Poison est le premier parfum féminin que Dior lance sans inscrire le nom du fondateur sur l’étui. Édouard Fléchier y surdose la tubéreuse sur un fond de miel et d’opopanax, dans un flacon-pomme améthyste dessiné par Véronique Monod. Lancé en 1985, il impose une féminité frontale que la décennie adopte, et que la critique discute encore quarante ans après.
Pomme de verre améthyste dessinée par Véronique Monod, verre plissé, col doré et bouchon arrondi : le flacon annonce le fruit défendu avant l’odeur.
Le flacon de Poison est l’œuvre de Véronique Monod. Elle dessine une pomme de verre couleur améthyste, taillée pour tenir dans la paume, dont la teinte sombre dit le nom du parfum sans avoir à l’écrire.

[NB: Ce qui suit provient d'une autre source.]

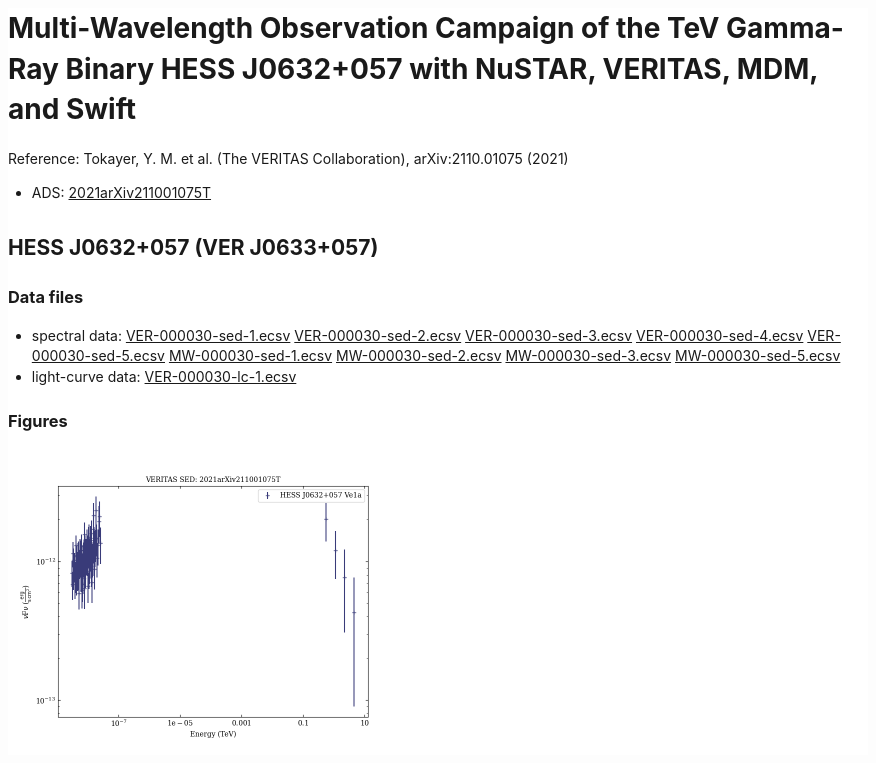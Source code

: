 # Multi-Wavelength Observation Campaign of the TeV Gamma-Ray Binary HESS J0632+057 with NuSTAR, VERITAS, MDM, and Swift

Reference:
Tokayer, Y. M. et al. (The VERITAS Collaboration), arXiv:2110.01075 (2021)

- ADS: [2021arXiv211001075T](http://adsabs.harvard.edu/abs/2021arXiv211001075T)
## HESS J0632+057 (VER J0633+057)
### Data files

- spectral data: [VER-000030-sed-1.ecsv](VER-000030-sed-1.ecsv)  [VER-000030-sed-2.ecsv](VER-000030-sed-2.ecsv)  [VER-000030-sed-3.ecsv](VER-000030-sed-3.ecsv)  [VER-000030-sed-4.ecsv](VER-000030-sed-4.ecsv)  [VER-000030-sed-5.ecsv](VER-000030-sed-5.ecsv)  [MW-000030-sed-1.ecsv](MW-000030-sed-1.ecsv)  [MW-000030-sed-2.ecsv](MW-000030-sed-2.ecsv)  [MW-000030-sed-3.ecsv](MW-000030-sed-3.ecsv)  [MW-000030-sed-5.ecsv](MW-000030-sed-5.ecsv)  
- light-curve data: [VER-000030-lc-1.ecsv](VER-000030-lc-1.ecsv)  


### Figures

<img src="figures/2021arXiv211001075T-MW-30-1-sed.png" alt="drawing" width="400"/>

Le col est doré, le bouchon arrondi et translucide. Le verre plissé, travaillé comme un drapé, donne au volume sa profondeur. La référence est double : la pomme d’Ève et celle de Blanche-Neige, deux fruits qu’on ne devrait pas mordre.
La forme a servi de matrice à toute la descendance. Tendre Poison reprend la pomme en vert, Hypnotic Poison en rouge, Pure Poison en transparent, Poison Girl en rose. La silhouette change de couleur, jamais de dessin.